Uma mensagem assinada por "José, Espírito protetor", adverte no capítulo X, que leva como título “Bem aventurados os que são misericordiosos”:
Sede, pois, severos para convosco, indulgentes para com os outros. Lembrai-vos daquele que julga em última instância, que vê os pensamentos íntimos de cada coração e que, por conseguinte, desculpa muitas vezes as faltas que censurais, ou condena o que relevais, porque conhece o móvel de todos os atos. Lembrai-vos de que vós, que clamais em altas vozes: anátema! tereis, quiçá, cometido faltas mais graves. (item 16)

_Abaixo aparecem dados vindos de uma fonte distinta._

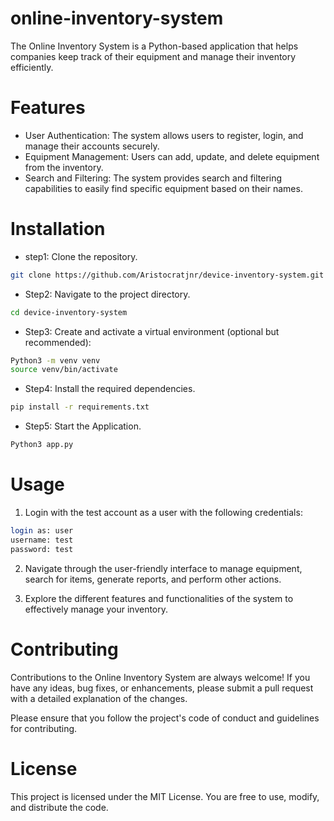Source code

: # online-inventory-system
The Online Inventory System is a Python-based application that helps companies keep track of their equipment and manage their inventory efficiently.

# Features
- User Authentication: The system allows users to register, login, and manage their accounts securely.
- Equipment Management: Users can add, update, and delete equipment from the inventory.
- Search and Filtering: The system provides search and filtering capabilities to easily find specific equipment based on their names.

# Installation
- step1: Clone the repository.
```bash
git clone https://github.com/Aristocratjnr/device-inventory-system.git
```

- Step2: Navigate to the project directory.
```bash
cd device-inventory-system
```

- Step3: Create and activate a virtual environment (optional but recommended):
```bash
Python3 -m venv venv
source venv/bin/activate
```

- Step4: Install the required dependencies.
```bash
pip install -r requirements.txt
```

- Step5: Start the Application.
```bash
Python3 app.py
```

# Usage
1. Login with the test account as a user with the following credentials:
```bash
login as: user
username: test
password: test
```

2. Navigate through the user-friendly interface to manage equipment, search for items, generate reports, and perform other actions.

3. Explore the different features and functionalities of the system to effectively manage your inventory.

# Contributing
Contributions to the Online Inventory System are always welcome! If you have any ideas, bug fixes, or enhancements, please submit a pull request with a detailed explanation of the changes.

Please ensure that you follow the project's code of conduct and guidelines for contributing.

# License
This project is licensed under the MIT License. You are free to use, modify, and distribute the code.
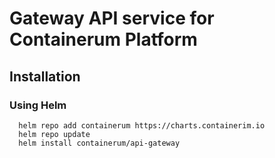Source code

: # Gateway API service for Containerum Platform

## Installation

### Using Helm

```
  helm repo add containerum https://charts.containerim.io
  helm repo update
  helm install containerum/api-gateway
```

Isso não significa ignorar a violência contra o espírito que deseja renascer; não é uma mudança de postura por parte das leis humanas que irá modificar a natureza do ato. Cada pessoa continua respondendo espiritualmente pelas consequências mais ou menos danosas das suas atitudes, seja o homem, seja a mulher. Mas reconhecer o mal contido em um ato não significa atribuir-se o direito de acusar ou de propor punição, de marcar a pessoa que o comete com o estigma de “criminosa”, com todo o peso que essa palavra carrega diante dos precários preceitos humanos. A esse tipo de argumento o sábio Espírito São Luiz responde:
Tudo depende da intenção. Decerto, a ninguém é defeso ver o mal, quando ele existe. Fora mesmo inconveniente ver em toda a parte só o bem. Semelhante ilusão prejudicaria o progresso. O erro está no fazer-se que a observação redunde em detrimento do próximo, desacreditando-o, sem necessidade, na opinião geral. (item 20)
Humberto de Campos, numa belíssima crônica psicografada por Chico Xavier, nos alerta no livro Estante da Vida que “a evangelização é empresa de amor. Como reclamar virtudes alheias sem ajudar a levantá-las?” Indagado por Nicodemos a respeito do ladrão a quem Jesus havia prometido o acesso ao paraíso, Jesus lhe adverte: “Como podes julgar apressadamente a tragédia de criaturas cuja história não conheces desde o princípio?” Prosseguindo o diálogo Jesus lhe esclarece:
– Não anulei a responsabilidade em tempo algum... Roguei, algemado à cruz: “Pai, perdoa-lhes porque não sabem o que fazem...” Com isso, não asseverei que os nossos adversários gratuitos estivessem fazendo o que deviam fazer... Esclareci, tão-só, que eles não sabiam o que estavam fazendo e, por isso mesmo, se revelavam dignos da maior compaixão!...
(...)
– Nicodemos, na hora do Juízo Divino, muitas dessas mesmas desventuradas mulheres, que censuras, ressurgirão do lodo da angústia, limpas e brilhantes, lavadas pelo pranto e pelo suor que derramarem, enquanto que aparecerão pejados de sombra e lama aqueles que lhes prostituíram a existência, depois de lhes abusarem da confiança, lançando-as à condenação e à enfermidade.
Segundo a narrativa de Humberto de Campos, Nicodemos explica que só então compreendeu as palavras de Jesus narradas por Mateus, no versículo 13 do capítulo 9 do seu Evangelho de Luz: “Ide, porém, e aprendei o que significa: Misericórdia quero, e não sacrifício. Porque eu não vim a chamar os justos, mas os pecadores, ao arrependimento.”
É comum ouvir dos que defendem a legislação atual que “não nos cabe condenar a pessoa, mas a prática equivocada”, mas essas pessoas fecham os olhos ao fato de que o que está sendo condenado é a pessoa, a mulher, e não a prática do aborto, que continua acontecendo na clandestinidade e à revelia de qualquer ação social no sentido da prevenção.